Showing posts with label Incredibly strange cinema. Show all posts
Showing posts with label Incredibly strange cinema. Show all posts

Thursday, March 06, 2014

Fest


Part 3 of 3

Beginning tomorrow (Friday, March 7), I’ll be blogging live from Boston (Brighton, actually), providing updates roughly every two hours from the 22nd Annual 24 Hour Film Fest.  The posts will consist of short reviews of the 12 movies that will be shown, most -- probably all -- of which most of you have never seen.  If you’ve read the past two blog posts you know that have a particular passion for unusual and interesting films, and I have only seen two of the ones being shown this weekend.

Fest, as we stalwarts like to refer to it, happens in the apartment of my friend Mike.  It’s curated by Mike and another friend, Lynn, and they’ve been doing it for 22 years now.  How they manage to keep coming up with so many obscure, strange, bizarre and wonderful films I will never know, but thank god they do.

I’ve attended at least 17 Fests, maybe more.  I can’t remember if I was at the first one, and I know I missed several in the mid-90s due to such inconveniences as illness and having kids.  Other than Lynn and Mike, there are only a handful of folks who have attended more Fests than I, so I consider myself one of the long-standing veterans with more than a little perspective on this unusual annual ritual.

Fest’s goal, it seems to me (from my perspective, without having consulted the organizers) has always been to find the most interesting, strange, unusual but most of all entertaining films possible and show them to a room full of people jacked up on junk food (the snack table is venerated almost to the point of idol worship).  There’s no way I would ever be able to see many of the films shown at Fest any other way; I’d never even hear about them.  Lynn’s specialty is Asian and other foreign cinema; it was through Fest that I first saw a Jackie Chan movie and was exposed to all the wonder that Honk Kong and Korean cinema had to offer.  Not to mention some wacky and bizarre Japanese films, way outside the mainstream.

Mike finds the horror, science fiction and other genre chestnuts, sometimes reaching back as far as the silent era or sometimes as recent as a few months ago. Some choice examples include “The Penalty,” a 1920 Lon Chaney movie; “Slither,” “Giant Claw” and “Midnight Meat Train.”  And who could forget “Sonny Boy?”  Nobody who’s seen it, that’s for sure.

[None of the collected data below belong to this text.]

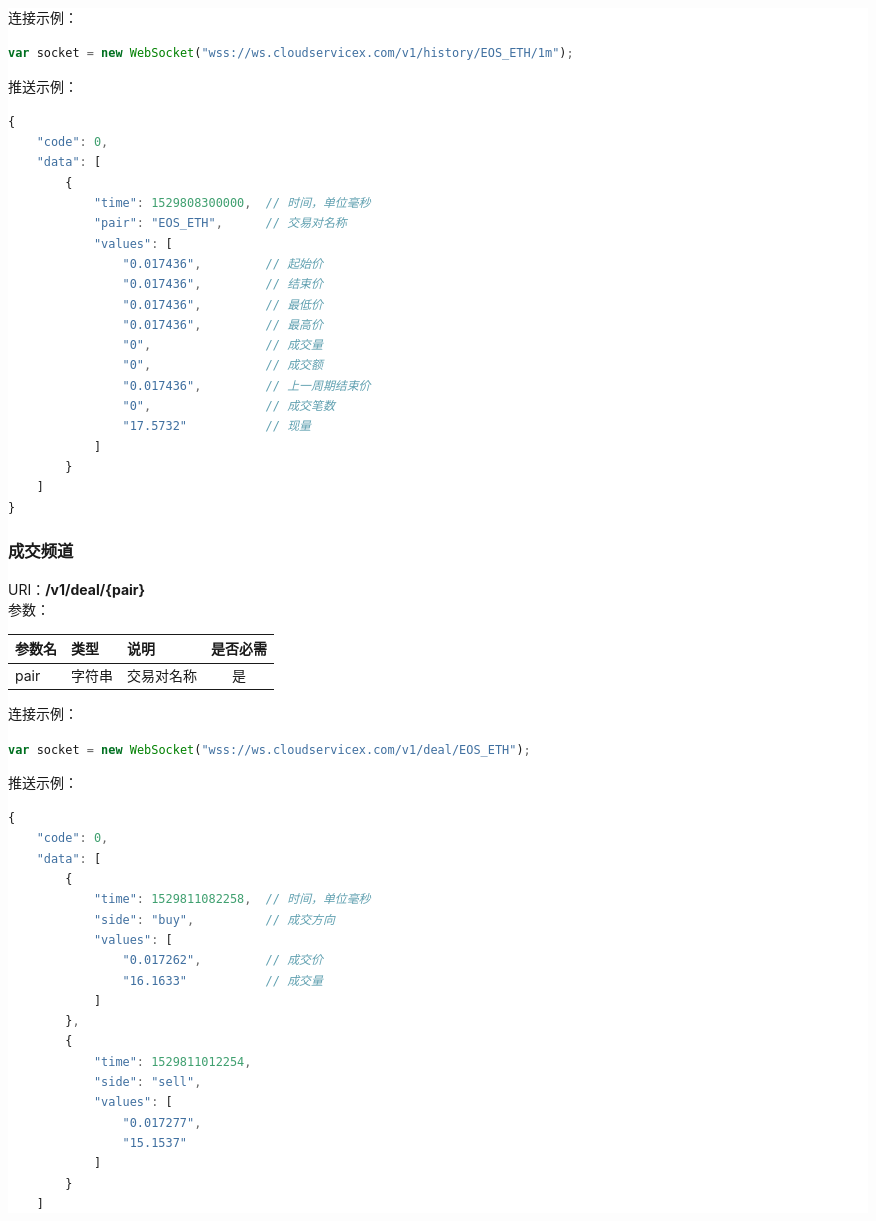 连接示例：
``` javascript
var socket = new WebSocket("wss://ws.cloudservicex.com/v1/history/EOS_ETH/1m");
```

推送示例：  

``` javascript
{
    "code": 0,
    "data": [
        {
            "time": 1529808300000,  // 时间，单位毫秒
            "pair": "EOS_ETH",      // 交易对名称
            "values": [
                "0.017436",         // 起始价
                "0.017436",         // 结束价
                "0.017436",         // 最低价
                "0.017436",         // 最高价
                "0",                // 成交量
                "0",                // 成交额
                "0.017436",         // 上一周期结束价
                "0",                // 成交笔数
                "17.5732"           // 现量
            ]
        }
    ]
}
```

### 成交频道

URI：**/v1/deal/{pair}**  
参数：

| 参数名         | 类型  | 说明          | 是否必需 |
| ------------- | :-----|:------------- | :-----:|
| pair | 字符串 | 交易对名称 | 是 |

连接示例：
``` javascript
var socket = new WebSocket("wss://ws.cloudservicex.com/v1/deal/EOS_ETH");
```

推送示例：  

``` javascript
{
    "code": 0,
    "data": [        
        {
            "time": 1529811082258,  // 时间，单位毫秒
            "side": "buy",          // 成交方向
            "values": [
                "0.017262",         // 成交价
                "16.1633"           // 成交量
            ]
        },
        {
            "time": 1529811012254,
            "side": "sell",
            "values": [
                "0.017277",
                "15.1537"
            ]
        }
    ]
```
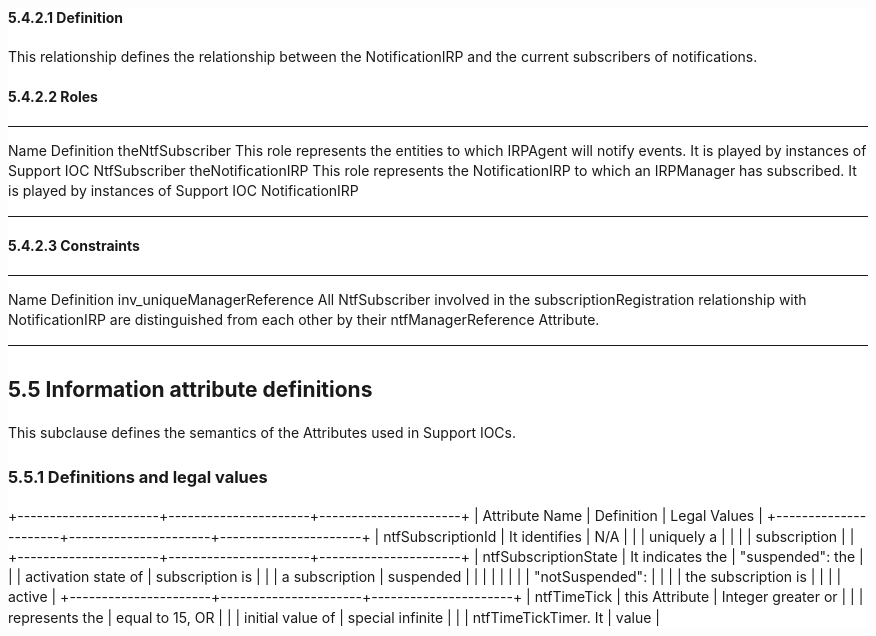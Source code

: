 #### 5.4.2.1 Definition

This relationship defines the relationship between the NotificationIRP
and the current subscribers of notifications.

#### 5.4.2.2 Roles

  -------------------- ------------------------------------------------------------------------------------------------------------------------------------------
  Name                 Definition
  theNtfSubscriber     This role represents the entities to which IRPAgent will notify events. It is played by instances of Support IOC NtfSubscriber
  theNotificationIRP   This role represents the NotificationIRP to which an IRPManager has subscribed. It is played by instances of Support IOC NotificationIRP
  -------------------- ------------------------------------------------------------------------------------------------------------------------------------------

#### 5.4.2.3 Constraints

  ----------------------------- ------------------------------------------------------------------------------------------------------------------------------------------------------------------------
  Name                          Definition
  inv\_uniqueManagerReference   All NtfSubscriber involved in the subscriptionRegistration relationship with NotificationIRP are distinguished from each other by their ntfManagerReference Attribute.
  ----------------------------- ------------------------------------------------------------------------------------------------------------------------------------------------------------------------

5.5 Information attribute definitions
-------------------------------------

This subclause defines the semantics of the Attributes used in Support
IOCs.

### 5.5.1 Definitions and legal values

+----------------------+----------------------+----------------------+
| Attribute Name       | Definition           | Legal Values         |
+----------------------+----------------------+----------------------+
| ntfSubscriptionId    | It identifies        | N/A                  |
|                      | uniquely a           |                      |
|                      | subscription         |                      |
+----------------------+----------------------+----------------------+
| ntfSubscriptionState | It indicates the     | \"suspended\": the   |
|                      | activation state of  | subscription is      |
|                      | a subscription       | suspended            |
|                      |                      |                      |
|                      |                      | \"notSuspended\":    |
|                      |                      | the subscription is  |
|                      |                      | active               |
+----------------------+----------------------+----------------------+
| ntfTimeTick          | this Attribute       | Integer greater or   |
|                      | represents the       | equal to 15, OR      |
|                      | initial value of     | special infinite     |
|                      | ntfTimeTickTimer. It | value                |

We’ve also watched “Bride of Frankenstein,” “Bedlam” “Evil Dead 2” (and 1), “American Movie” and “Descent,” mainstream and near-mainstream films that have that certain Fest-ness to them.   

There’s a rhythm to Fest.  It ramps up from the 6 p.m. starting time, and is usually best-attended after the dinner break through the late-night to early-morning hours.  If you get through the 2 to 6 a.m. part OK, you’re doing great.  Morning usually brings a second wind.  Only the most stout of heart can brave the afternoon into the home stretch.  The miasma of snacks helps, as does lots of caffeine.  Enduring that many movies and junk food creates an atmosphere of camaraderie among Fest-goers which is hard to understand; just ask Mike’s wife.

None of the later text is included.